# WORK INSTRUCTIONS
If a line in the data below includes the string "AppError", please return a copy of it.

# INPUT
:::::

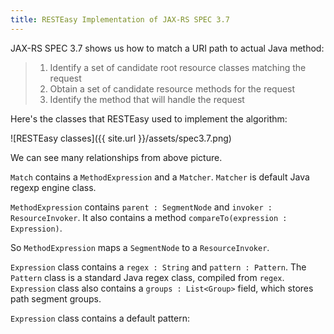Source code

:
 ```yaml
---
title: RESTEasy Implementation of JAX-RS SPEC 3.7
---
```


JAX-RS SPEC 3.7 shows us how to match a URI path to actual Java method:

> 1. Identify a set of candidate root resource classes matching the request
> 2. Obtain a set of candidate resource methods for the request
> 3. Identify the method that will handle the request

Here's the classes that RESTEasy used to implement the algorithm:

![RESTEasy classes]({{ site.url }}/assets/spec3.7.png)

We can see many relationships from above picture.

`Match` contains a `MethodExpression` and a `Matcher`. `Matcher` is default Java regexp engine class.

`MethodExpression` contains `parent : SegmentNode` and `invoker : ResourceInvoker`. It also contains a method `compareTo(expression : Expression)`.

So `MethodExpression` maps a `SegmentNode` to a `ResourceInvoker`.

`Expression` class contains a `regex : String` and `pattern : Pattern`. The `Pattern` class is a standard Java regex class, compiled from `regex`. `Expression` class also contains a `groups : List<Group>` field, which stores path segment groups.

`Expression` class contains a default pattern:
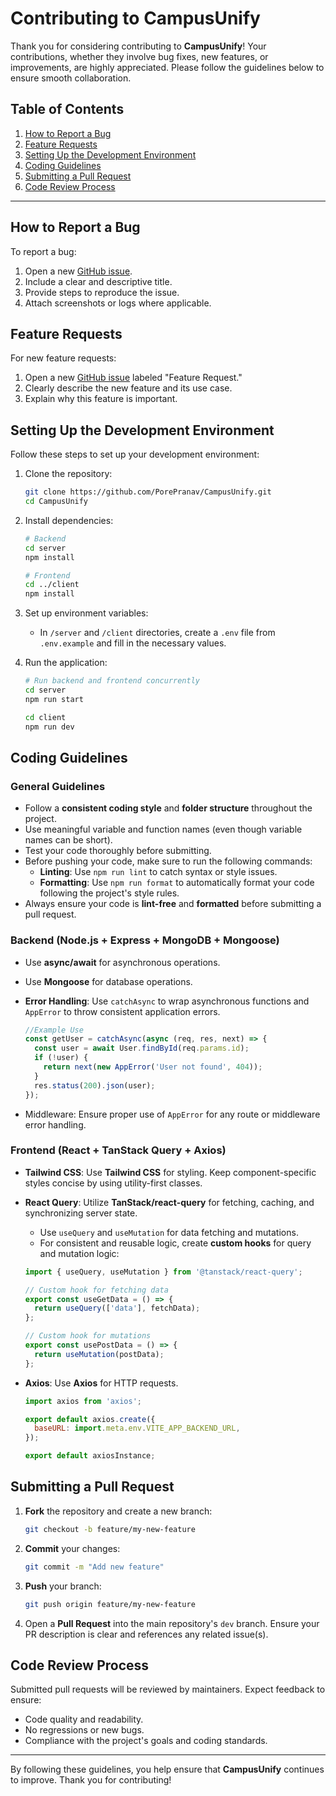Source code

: # Contributing to CampusUnify

Thank you for considering contributing to **CampusUnify**! Your contributions, whether they involve bug fixes, new features, or improvements, are highly appreciated. Please follow the guidelines below to ensure smooth collaboration.

## Table of Contents
1. [How to Report a Bug](#how-to-report-a-bug)
2. [Feature Requests](#feature-requests)
3. [Setting Up the Development Environment](#setting-up-the-development-environment)
4. [Coding Guidelines](#coding-guidelines)
5. [Submitting a Pull Request](#submitting-a-pull-request)
6. [Code Review Process](#code-review-process)

---

## How to Report a Bug

To report a bug:
1. Open a new [GitHub issue](https://github.com/PorePranav/CampusUnify/issues).
2. Include a clear and descriptive title.
3. Provide steps to reproduce the issue.
4. Attach screenshots or logs where applicable.

## Feature Requests

For new feature requests:
1. Open a new [GitHub issue](https://github.com/PorePranav/CampusUnify/issues) labeled "Feature Request."
2. Clearly describe the new feature and its use case.
3. Explain why this feature is important.

## Setting Up the Development Environment

Follow these steps to set up your development environment:

1. Clone the repository:
    ```bash
    git clone https://github.com/PorePranav/CampusUnify.git
    cd CampusUnify
    ```

2. Install dependencies:
    ```bash
    # Backend
    cd server
    npm install
    
    # Frontend
    cd ../client
    npm install
    ```

3. Set up environment variables:
    - In `/server` and `/client` directories, create a `.env` file from `.env.example` and fill in the necessary values.

4. Run the application:
    ```bash
    # Run backend and frontend concurrently
    cd server
    npm run start

	cd client
	npm run dev
    ```

## Coding Guidelines
### General Guidelines
- Follow a **consistent coding style** and **folder structure** throughout the project.
- Use meaningful variable and function names (even though variable names can be short).
- Test your code thoroughly before submitting.
- Before pushing your code, make sure to run the following commands:
  - **Linting**: Use `npm run lint` to catch syntax or style issues.
  - **Formatting**: Use `npm run format` to automatically format your code following the project's style rules.
- Always ensure your code is **lint-free** and **formatted** before submitting a pull request.

### Backend (Node.js + Express + MongoDB + Mongoose)
- Use **async/await** for asynchronous operations.
- Use **Mongoose** for database operations.
- **Error Handling**: Use `catchAsync` to wrap asynchronous functions and `AppError` to throw consistent application errors.
    ```javascript
	//Example Use
    const getUser = catchAsync(async (req, res, next) => {
      const user = await User.findById(req.params.id);
      if (!user) {
        return next(new AppError('User not found', 404));
      }
      res.status(200).json(user);
    });
    ```

- Middleware: Ensure proper use of `AppError` for any route or middleware error handling.

### Frontend (React + TanStack Query + Axios)
- **Tailwind CSS**: Use **Tailwind CSS** for styling. Keep component-specific styles concise by using utility-first classes.
- **React Query**: Utilize **TanStack/react-query** for fetching, caching, and synchronizing server state.
    - Use `useQuery` and `useMutation` for data fetching and mutations.
    - For consistent and reusable logic, create **custom hooks** for query and mutation logic:
    ```javascript
    import { useQuery, useMutation } from '@tanstack/react-query';
    
    // Custom hook for fetching data
    export const useGetData = () => {
      return useQuery(['data'], fetchData);
    };
    
    // Custom hook for mutations
    export const usePostData = () => {
      return useMutation(postData);
    };
    ```

- **Axios**: Use **Axios** for HTTP requests.
    ```javascript
    import axios from 'axios';
    
    export default axios.create({
      baseURL: import.meta.env.VITE_APP_BACKEND_URL,
    });

    export default axiosInstance;
    ```
## Submitting a Pull Request

1. **Fork** the repository and create a new branch:
    ```bash
    git checkout -b feature/my-new-feature
    ```

2. **Commit** your changes:
    ```bash
    git commit -m "Add new feature"
    ```

3. **Push** your branch:
    ```bash
    git push origin feature/my-new-feature
    ```

4. Open a **Pull Request** into the main repository's `dev` branch. Ensure your PR description is clear and references any related issue(s).

## Code Review Process

Submitted pull requests will be reviewed by maintainers. Expect feedback to ensure:
- Code quality and readability.
- No regressions or new bugs.
- Compliance with the project's goals and coding standards.

---

By following these guidelines, you help ensure that **CampusUnify** continues to improve. Thank you for contributing!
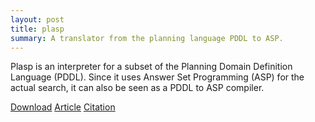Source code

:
 ```yaml
---
layout: post
title: plasp
summary: A translator from the planning language PDDL to ASP.
---
```

Plasp is an interpreter for a subset of the Planning Domain Definition Language (PDDL).
Since it uses Answer Set Programming (ASP) for the actual search, it can also be seen as a PDDL to ASP compiler.

[Download](https://sourceforge.net/p/potassco/code/7165/tree/trunk/plasp-2.0/releases/)
[Article](http://www.cs.uni-potsdam.de/wv/pdfformat/gekaknsc11a.pdf)
[Citation](http://www.cs.uni-potsdam.de/wv/bibtex/gekaknsc11a.bib)

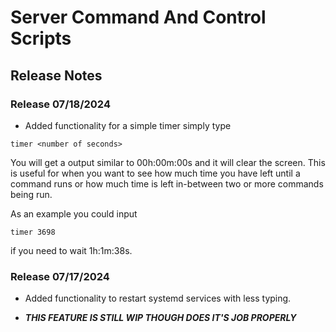# Server Command And Control Scripts





## Release Notes

### Release 07/18/2024

- Added functionality for a simple timer
simply type

```
timer <number of seconds>
```

You will get a output similar to 00h:00m:00s and it will clear the screen.
This is useful for when you want to see how much time you have left until a command runs or how much time is left in-between two or more commands being run.

As an example you could input

```
timer 3698
```

if you need to wait 1h:1m:38s.

### Release 07/17/2024

- Added functionality to restart systemd services with less typing.

- ***THIS FEATURE IS STILL WIP THOUGH DOES IT'S JOB PROPERLY***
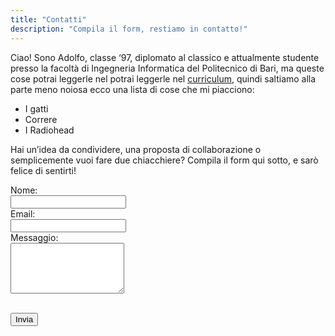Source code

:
 ```yaml
---
title: "Contatti"
description: "Compila il form, restiamo in contatto!"
---
```




Ciao! Sono Adolfo, classe ‘97, diplomato al classico e attualmente studente presso la facoltà di Ingegneria Informatica del Politecnico di Bari, ma queste cose potrai leggerle nel potrai leggerle nel  <a href="https://res.cloudinary.com/dkkvkj82k/image/upload/v1749566768/CV_it_dby0co.pdf" target="_blank">curriculum</a>, quindi saltiamo alla parte meno noiosa ecco una lista di cose che mi piacciono:

  - I gatti  
  - Correre  
  - I Radiohead  

Hai un’idea da condividere, una proposta di collaborazione o semplicemente vuoi fare due chiacchiere? Compila il form qui sotto, e sarò felice di sentirti!


<form id="contact-form" name="contact" method="POST" action="https://formspree.io/f/mzzrwdkd" class="contact-form">
  <label>
    Nome:<br>
    <input type="text" name="name" required>
  </label><br>

  <label>
    Email:<br>
    <input type="email" name="_replyto" required>
  </label><br>

  <label>
    Messaggio:<br>
    <textarea name="message" rows="5" required></textarea>
  </label><br><br>

  <button type="submit" >Invia</button>
</form>



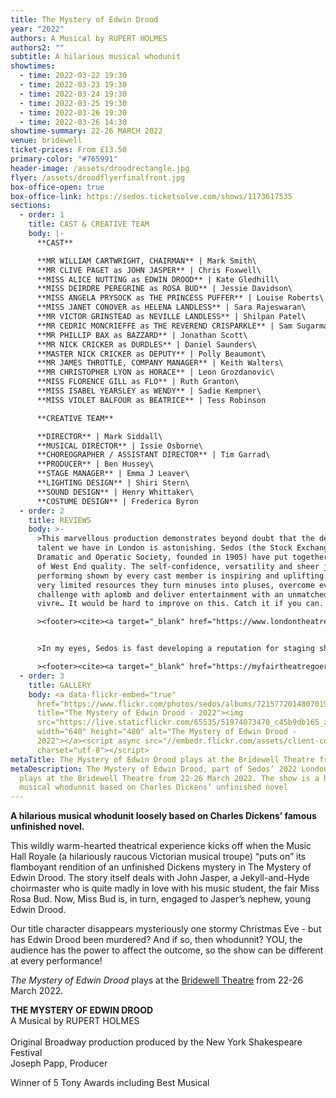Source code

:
 ```yaml
---
title: The Mystery of Edwin Drood
year: "2022"
authors: A Musical by RUPERT HOLMES
authors2: ""
subtitle: A hilarious musical whodunit
showtimes:
  - time: 2022-03-22 19:30
  - time: 2022-03-23 19:30
  - time: 2022-03-24 19:30
  - time: 2022-03-25 19:30
  - time: 2022-03-26 19:30
  - time: 2022-03-26 14:30
showtime-summary: 22-26 MARCH 2022
venue: bridewell
ticket-prices: From £13.50
primary-color: "#765991"
header-image: /assets/droodrectangle.jpg
flyer: /assets/droodflyerfinalfront.jpg
box-office-open: true
box-office-link: https://sedos.ticketsolve.com/shows/1173617535
sections:
  - order: 1
    title: CAST & CREATIVE TEAM
    body: |-
      **CAST**

      **MR WILLIAM CARTWRIGHT, CHAIRMAN** | Mark Smith\
      **MR CLIVE PAGET as JOHN JASPER** | Chris Foxwell\
      **MISS ALICE NUTTING as EDWIN DROOD** | Kate Gledhill\
      **MISS DEIRDRE PEREGRINE as ROSA BUD** | Jessie Davidson\
      **MISS ANGELA PRYSOCK as THE PRINCESS PUFFER** | Louise Roberts\
      **MISS JANET CONOVER as HELENA LANDLESS** | Sara Rajeswaran\
      **MR VICTOR GRINSTEAD as NEVILLE LANDLESS** | Shilpan Patel\
      **MR CEDRIC MONCRIEFFE as THE REVEREND CRISPARKLE** | Sam Sugarman\
      **MR PHILLIP BAX as BAZZARD** | Jonathan Scott\
      **MR NICK CRICKER as DURDLES** | Daniel Saunders\
      **MASTER NICK CRICKER as DEPUTY** | Polly Beaumont\
      **MR JAMES THROTTLE, COMPANY MANAGER** | Keith Walters\
      **MR CHRISTOPHER LYON as HORACE** | Leon Grozdanovic\
      **MISS FLORENCE GILL as FLO** | Ruth Granton\
      **MISS ISABEL YEARSLEY as WENDY** | Sadie Kempner\
      **MISS VIOLET BALFOUR as BEATRICE** | Tess Robinson

      **CREATIVE TEAM**

      **DIRECTOR** | Mark Siddall\
      **MUSICAL DIRECTOR** | Issie Osborne\
      **CHOREOGRAPHER / ASSISTANT DIRECTOR** | Tim Garrad\
      **PRODUCER** | Ben Hussey\
      **STAGE MANAGER** | Emma J Leaver\
      **LIGHTING DESIGN** | Shiri Stern\
      **SOUND DESIGN** | Henry Whittaker\
      **COSTUME DESIGN** | Frederica Byron
  - order: 2
    title: REVIEWS
    body: >-
      >This marvellous production demonstrates beyond doubt that the depth of
      talent we have in London is astonishing. Sedos (the Stock Exchange
      Dramatic and Operatic Society, founded in 1905) have put together a show
      of West End quality. The self-confidence, versatility and sheer joy of
      performing shown by every cast member is inspiring and uplifting. With
      very limited resources they turn minuses into pluses, overcome every
      challenge with aplomb and deliver entertainment with an unmatched joie de
      vivre… It would be hard to improve on this. Catch it if you can.

      ><footer><cite><a target="_blank" href="https://www.londontheatre1.com/reviews/the-mystery-of-edwin-drood-at-the-bridewell-theatre/?mc_cid=b92ed416ba&mc_eid=UNIQID">The Mystery of Edwin Drood, 2022, London Theatre 1 (****)</a></cite></footer>


      >In my eyes, Sedos is fast developing a reputation for staging shows which easily match the quality of many of the productions that the West End has to offer right now. With a phenomenal cast and perfectly executed musical numbers, it’s no mystery why I found this show so thoroughly entertaining.

      ><footer><cite><a target="_blank" href="https://myfairtheatregoer.com/2022/03/23/review-the-mystery-of-edwin-drood-bridewell-theatre-⋆⋆⋆⋆/">The Mystery of Edwin Drood, 2022, My Fair Theatregoer (****)</a></cite></footer>
  - order: 3
    title: GALLERY
    body: <a data-flickr-embed="true"
      href="https://www.flickr.com/photos/sedos/albums/72157720148070199"
      title="The Mystery of Edwin Drood - 2022"><img
      src="https://live.staticflickr.com/65535/51974073470_c45b9db165_z.jpg"
      width="640" height="480" alt="The Mystery of Edwin Drood -
      2022"></a><script async src="//embedr.flickr.com/assets/client-code.js"
      charset="utf-8"></script>
metaTitle: The Mystery of Edwin Drood plays at the Bridewell Theatre from 22-26 March 2022
metaDescription: The Mystery of Edwin Drood, part of Sedos’ 2022 London season,
  plays at the Bridewell Theatre from 22-26 March 2022. The show is a hilarious
  musical whodunnit based on Charles Dickens’ unfinished novel
---
```

**A hilarious musical whodunit loosely based on Charles Dickens’ famous unfinished novel.**

This wildly warm-hearted theatrical experience kicks off when the Music Hall Royale (a hilariously raucous Victorian musical troupe) “puts on” its flamboyant rendition of an unfinished Dickens mystery in The Mystery of Edwin Drood. The story itself deals with John Jasper, a Jekyll-and-Hyde choirmaster who is quite madly in love with his music student, the fair Miss Rosa Bud. Now, Miss Bud is, in turn, engaged to Jasper’s nephew, young Edwin Drood.

Our title character disappears mysteriously one stormy Christmas Eve - but has Edwin Drood been murdered? And if so, then whodunnit? YOU, the audience has the power to affect the outcome, so the show can be different at every performance!

*The Mystery of Edwin Drood* plays at the [Bridewell Theatre](https://sedos.co.uk/venues/bridewell) from 22-26 March 2022.

**THE MYSTERY OF EDWIN DROOD**\
A Musical by
RUPERT HOLMES\
\
Original Broadway production produced by the New York Shakespeare Festival\
Joseph Papp, Producer

Winner of 5 Tony Awards including Best Musical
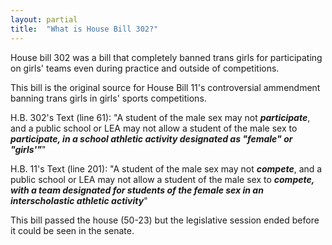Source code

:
 ```yaml
---
layout: partial
title:  "What is House Bill 302?"
---
```


House bill 302 was a bill that completely banned trans girls for participating on girls' teams even during practice and outside of competitions.

This bill is the original source for House Bill 11's controversial ammendment banning trans girls in girls' sports competitions.

H.B. 302's Text (line 61):
"A student of the male sex may not ***participate***, and a public school or LEA may not allow a student of the male sex to ***participate, in a school athletic activity designated as "female" or "girls'"***"

H.B. 11's Text (line 201): 
"A student of the male sex may not ***compete***, and a public school or LEA may not allow a student of the male sex to ***compete, with a team designated for students of the female sex in an interscholastic athletic activity***"

This bill passed the house (50-23) but the legislative session ended before it could be seen in the senate.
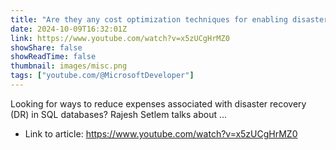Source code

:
 ```yaml
---
title: "Are they any cost optimization techniques for enabling disaster recovery (DR) in SQL DB.mp4"
date: 2024-10-09T16:32:01Z
link: https://www.youtube.com/watch?v=x5zUCgHrMZ0
showShare: false
showReadTime: false
thumbnail: images/misc.png
tags: ["youtube.com/@MicrosoftDeveloper"]
---
```

Looking for ways to reduce expenses associated with disaster recovery (DR) in SQL databases? Rajesh Setlem talks about ...

- Link to article: https://www.youtube.com/watch?v=x5zUCgHrMZ0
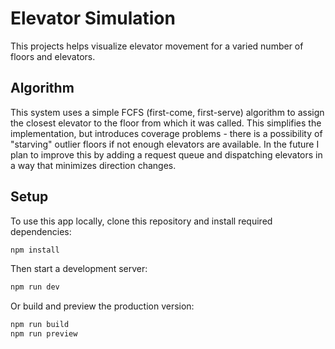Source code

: # Elevator Simulation
This projects helps visualize elevator movement for a varied number of floors and elevators.

## Algorithm
This system uses a simple FCFS (first-come, first-serve) algorithm to assign the closest elevator to the floor from which it was called.
This simplifies the implementation, but introduces coverage problems - there is a possibility of "starving" outlier floors if not enough elevators are available.
In the future I plan to improve this by adding a request queue and dispatching elevators in a way that minimizes direction changes.

## Setup
To use this app locally, clone this repository and install required dependencies:
```bash
npm install
```
Then start a development server:
```bash
npm run dev
```
Or build and preview the production version:
```bash
npm run build
npm run preview
```
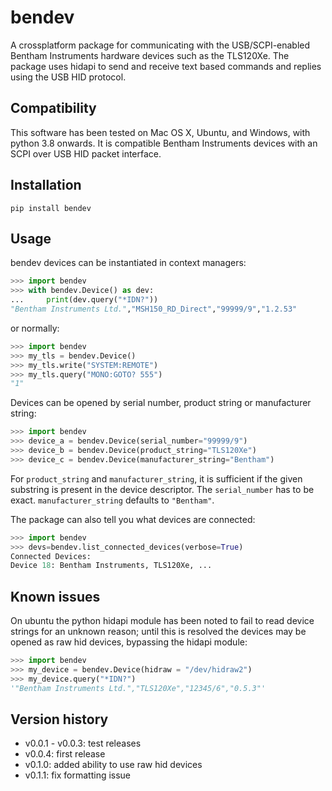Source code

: bendev
======

A crossplatform package for communicating with the USB/SCPI-enabled Bentham Instruments hardware devices such as the TLS120Xe. The package uses hidapi to send and receive text based commands and replies using the USB HID protocol. 

Compatibility
-------------

This software has been tested on Mac OS X, Ubuntu, and Windows, with python 3.8 onwards. It is compatible Bentham Instruments devices with an SCPI over USB HID packet interface.

Installation
------------

`pip install bendev`

Usage
-----

bendev devices can be instantiated in context managers:

``` python
>>> import bendev
>>> with bendev.Device() as dev:
...     print(dev.query("*IDN?"))
"Bentham Instruments Ltd.","MSH150_RD_Direct","99999/9","1.2.53"
```

or normally:

``` python
>>> import bendev
>>> my_tls = bendev.Device()
>>> my_tls.write("SYSTEM:REMOTE")
>>> my_tls.query("MONO:GOTO? 555")
"1"
```

Devices can be opened by serial number, product string or manufacturer string:

``` python
>>> import bendev
>>> device_a = bendev.Device(serial_number="99999/9")
>>> device_b = bendev.Device(product_string="TLS120Xe")
>>> device_c = bendev.Device(manufacturer_string="Bentham")
```

For `product_string` and `manufacturer_string`, it is sufficient if the given substring is present in the device descriptor. The `serial_number` has to be exact. `manufacturer_string` defaults to `"Bentham"`.

The package can also tell you what devices are connected:

``` python
>>> import bendev
>>> devs=bendev.list_connected_devices(verbose=True)
Connected Devices:
Device 18: Bentham Instruments, TLS120Xe, ...
```

Known issues
------------

On ubuntu the python hidapi module has been noted to fail to read device strings for an unknown reason; until this is resolved the devices may be opened as raw hid devices, bypassing the hidapi module:

``` python
>>> import bendev
>>> my_device = bendev.Device(hidraw = "/dev/hidraw2")
>>> my_device.query("*IDN?")
'"Bentham Instruments Ltd.","TLS120Xe","12345/6","0.5.3"'
```


Version history
---------------

- v0.0.1 - v0.0.3: test releases
- v0.0.4: first release
- v0.1.0: added ability to use raw hid devices
- v0.1.1: fix formatting issue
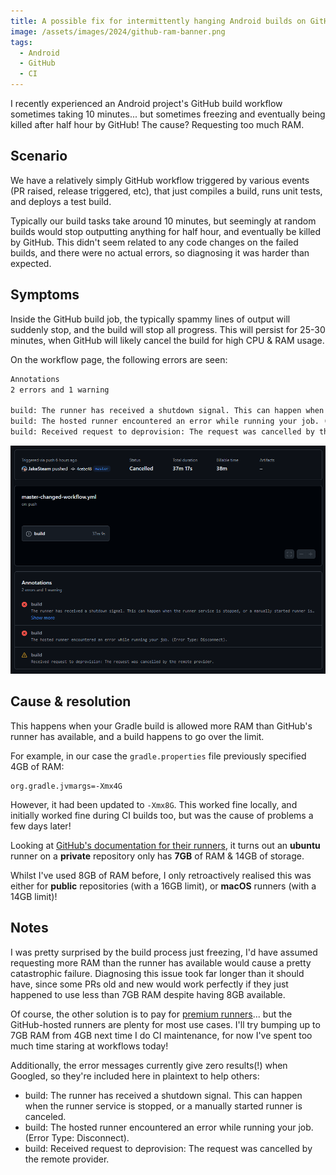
 ```yaml
---
title: A possible fix for intermittently hanging Android builds on GitHub
image: /assets/images/2024/github-ram-banner.png
tags:
  - Android
  - GitHub
  - CI
---
```


I recently experienced an Android project's GitHub build workflow sometimes taking 10 minutes... but sometimes freezing and eventually being killed after half hour by GitHub! The cause? Requesting too much RAM.

## Scenario

We have a relatively simply GitHub workflow triggered by various events (PR raised, release triggered, etc), that just compiles a build, runs unit tests, and deploys a test build.

Typically our build tasks take around 10 minutes, but seemingly at random builds would stop outputting anything for half hour, and eventually be killed by GitHub. This didn't seem related to any code changes on the failed builds, and there were no actual errors, so diagnosing it was harder than expected.

## Symptoms

Inside the GitHub build job, the typically spammy lines of output will suddenly stop, and the build will stop all progress. This will persist for 25-30 minutes, when GitHub will likely cancel the build for high CPU & RAM usage.

On the workflow page, the following errors are seen:

```txt
Annotations
2 errors and 1 warning

build: The runner has received a shutdown signal. This can happen when the runner service is stopped, or a manually started runner is canceled.
build: The hosted runner encountered an error while running your job. (Error Type: Disconnect).
build: Received request to deprovision: The request was cancelled by the remote provider.
```

[![](/assets/images/2024/github-ram-workflow.png)](/assets/images/2024/github-ram-workflow.png)

## Cause & resolution

This happens when your Gradle build is allowed more RAM than GitHub's runner has available, and a build happens to go over the limit.

For example, in our case the `gradle.properties` file previously specified 4GB of RAM:

```
org.gradle.jvmargs=-Xmx4G
```

However, it had been updated to `-Xmx8G`. This worked fine locally, and initially worked fine during CI builds too, but was the cause of problems a few days later!

Looking at [GitHub's documentation for their runners](https://docs.github.com/en/actions/using-github-hosted-runners/using-github-hosted-runners/about-github-hosted-runners#standard-github-hosted-runners-for--private-repositories), it turns out an **ubuntu** runner on a **private** repository only has **7GB** of RAM & 14GB of storage.

Whilst I've used 8GB of RAM before, I only retroactively realised this was either for **public** repositories (with a 16GB limit), or **macOS** runners (with a 14GB limit)!

## Notes

I was pretty surprised by the build process just freezing, I'd have assumed requesting more RAM than the runner has available would cause a pretty catastrophic failure. Diagnosing this issue took far longer than it should have, since some PRs old and new would work perfectly if they just happened to use less than 7GB RAM despite having 8GB available.

Of course, the other solution is to pay for [premium runners](https://docs.github.com/en/actions/using-github-hosted-runners/using-github-hosted-runners/about-github-hosted-runners#larger-runners)... but the GitHub-hosted runners are plenty for most use cases. I'll try bumping up to 7GB RAM from 4GB next time I do CI maintenance, for now I've spent too much time staring at workflows today!

Additionally, the error messages currently give zero results(!) when Googled, so they're included here in plaintext to help others:

- build: The runner has received a shutdown signal. This can happen when the runner service is stopped, or a manually started runner is canceled.
- build: The hosted runner encountered an error while running your job. (Error Type: Disconnect).
- build: Received request to deprovision: The request was cancelled by the remote provider.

:::::

# EXPECTED ANSWER
- **Error Handling**: Use `catchAsync` to wrap asynchronous functions and `AppError` to throw consistent application errors.
        return next(new AppError('User not found', 404));
- Middleware: Ensure proper use of `AppError` for any route or middleware error handling.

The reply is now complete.